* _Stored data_
---------------
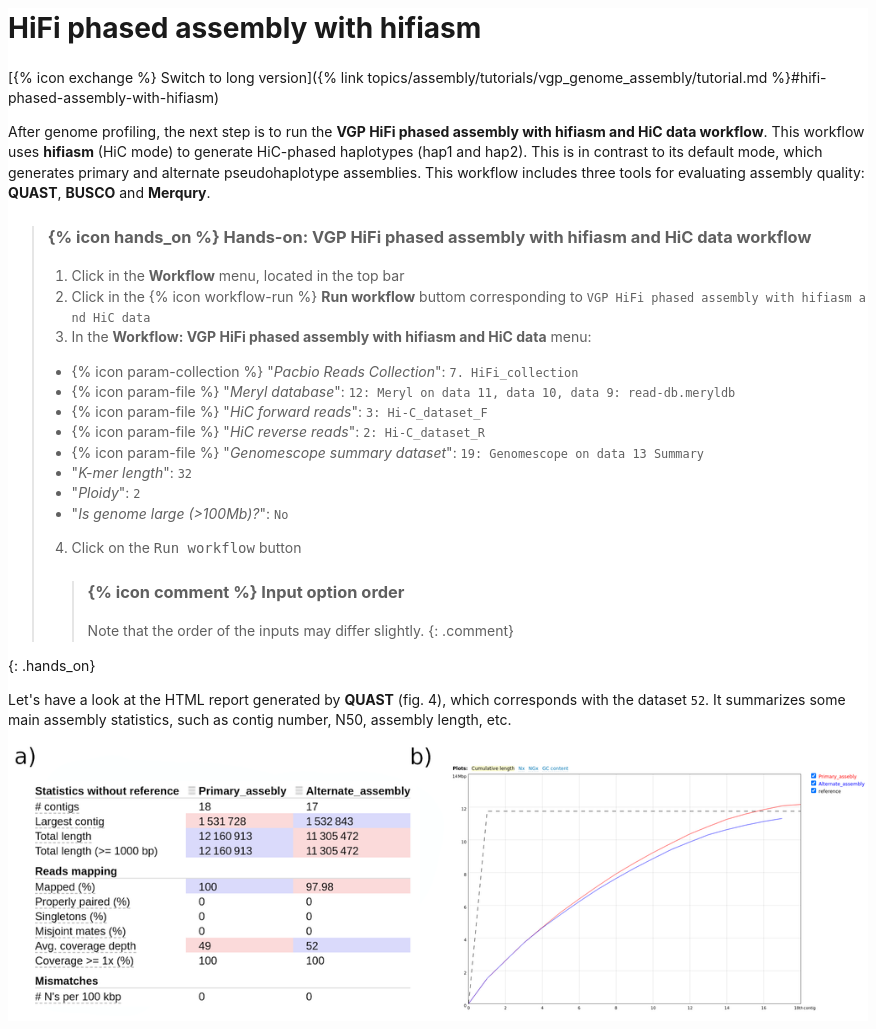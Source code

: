 
# HiFi phased assembly with hifiasm

[{% icon exchange %} Switch to long version]({% link topics/assembly/tutorials/vgp_genome_assembly/tutorial.md %}#hifi-phased-assembly-with-hifiasm)

After genome profiling, the next step is to run the **VGP HiFi phased assembly with hifiasm and HiC data workflow**. This workflow uses **hifiasm** (HiC mode) to generate HiC-phased haplotypes (hap1 and hap2). This is in contrast to its default mode, which generates primary and alternate pseudohaplotype assemblies. This workflow includes three tools for evaluating assembly quality: **QUAST**, **BUSCO** and **Merqury**.

> ### {% icon hands_on %} Hands-on: VGP HiFi phased assembly with hifiasm and HiC data workflow
> 1. Click in the **Workflow** menu, located in the top bar
> 2. Click in the {% icon workflow-run %} **Run workflow** buttom corresponding to `VGP HiFi phased assembly with hifiasm and HiC data`
> 3. In the **Workflow: VGP HiFi phased assembly with hifiasm and HiC data** menu:
>   - {% icon param-collection %} "*Pacbio Reads Collection*": `7. HiFi_collection`
>   - {% icon param-file %} "*Meryl database*": `12: Meryl on data 11, data 10, data 9: read-db.meryldb`
>   - {% icon param-file %} "*HiC forward reads*": `3: Hi-C_dataset_F`
>   - {% icon param-file %} "*HiC reverse reads*": `2: Hi-C_dataset_R`
>   - {% icon param-file %} "*Genomescope summary dataset*": `19: Genomescope on data 13 Summary`
>   - "*K-mer length*": `32`
>   - "*Ploidy*": `2`
>   - "*Is genome large (>100Mb)?*": `No`
> 4. Click on the <kbd>Run workflow</kbd> button
>
> > ### {% icon comment %} Input option order
> > Note that the order of the inputs may differ slightly.
> {: .comment}
>
{: .hands_on}

Let's have a look at the HTML report generated by **QUAST** (fig. 4), which corresponds with the dataset  `52`. It summarizes some main assembly statistics, such as contig number, N50, assembly length, etc.

![Figure 5: QUAST initial plot](../../images/vgp_assembly/QUAST_initial.png "QUAST report. Statistics of the primary and alternate assembly (a). Cumulative length plot (b).")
---------------
* _Task item_
Count each line above that has the word "hifiasm" in it, and write down nothing but the total.

* _Solution to the problem_
6